## Work request
For each line below that contains the word "half", return that line.

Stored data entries

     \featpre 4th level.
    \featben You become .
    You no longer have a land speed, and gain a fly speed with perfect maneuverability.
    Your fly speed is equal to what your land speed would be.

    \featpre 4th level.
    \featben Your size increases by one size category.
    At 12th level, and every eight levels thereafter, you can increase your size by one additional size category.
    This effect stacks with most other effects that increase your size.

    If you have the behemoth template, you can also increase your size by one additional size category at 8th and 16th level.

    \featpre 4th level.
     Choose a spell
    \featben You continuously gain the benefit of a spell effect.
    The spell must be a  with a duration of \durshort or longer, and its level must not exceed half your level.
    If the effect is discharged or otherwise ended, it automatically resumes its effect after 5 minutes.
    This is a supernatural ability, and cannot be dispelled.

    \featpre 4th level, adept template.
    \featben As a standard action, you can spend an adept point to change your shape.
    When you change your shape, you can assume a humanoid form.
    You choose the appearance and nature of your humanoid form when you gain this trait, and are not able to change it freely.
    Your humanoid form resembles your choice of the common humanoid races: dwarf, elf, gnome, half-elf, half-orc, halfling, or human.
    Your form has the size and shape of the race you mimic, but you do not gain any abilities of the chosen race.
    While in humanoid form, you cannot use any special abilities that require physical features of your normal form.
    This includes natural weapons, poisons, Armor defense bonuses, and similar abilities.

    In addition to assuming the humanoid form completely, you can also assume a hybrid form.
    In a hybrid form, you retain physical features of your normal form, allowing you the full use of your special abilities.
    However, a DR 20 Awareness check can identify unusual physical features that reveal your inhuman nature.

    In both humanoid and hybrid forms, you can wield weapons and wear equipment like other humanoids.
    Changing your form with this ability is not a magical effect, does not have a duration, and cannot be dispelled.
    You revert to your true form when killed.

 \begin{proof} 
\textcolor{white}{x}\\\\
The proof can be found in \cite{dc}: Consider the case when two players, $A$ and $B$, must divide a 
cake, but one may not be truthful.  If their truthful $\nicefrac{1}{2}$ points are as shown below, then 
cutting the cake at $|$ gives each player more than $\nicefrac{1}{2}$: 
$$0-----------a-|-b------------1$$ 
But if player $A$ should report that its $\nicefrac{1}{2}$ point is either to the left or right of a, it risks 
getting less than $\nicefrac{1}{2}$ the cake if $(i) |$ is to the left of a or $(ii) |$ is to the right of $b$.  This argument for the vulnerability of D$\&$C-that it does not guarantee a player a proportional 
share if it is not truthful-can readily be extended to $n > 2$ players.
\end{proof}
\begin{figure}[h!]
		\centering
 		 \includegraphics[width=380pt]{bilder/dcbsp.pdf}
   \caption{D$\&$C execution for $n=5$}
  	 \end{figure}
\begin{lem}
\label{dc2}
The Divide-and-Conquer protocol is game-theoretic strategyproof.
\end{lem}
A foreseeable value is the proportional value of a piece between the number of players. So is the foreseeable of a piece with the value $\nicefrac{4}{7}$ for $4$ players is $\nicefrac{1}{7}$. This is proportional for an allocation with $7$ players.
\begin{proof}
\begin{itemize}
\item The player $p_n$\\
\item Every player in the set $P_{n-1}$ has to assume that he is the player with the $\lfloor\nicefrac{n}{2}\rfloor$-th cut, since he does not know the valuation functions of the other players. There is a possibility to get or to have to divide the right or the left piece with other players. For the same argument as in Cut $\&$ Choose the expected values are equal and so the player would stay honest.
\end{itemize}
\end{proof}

## Exercise result
    The spell must be a  with a duration of \durshort or longer, and its level must not exceed half your level.
    Your humanoid form resembles your choice of the common humanoid races: dwarf, elf, gnome, half-elf, half-orc, halfling, or human.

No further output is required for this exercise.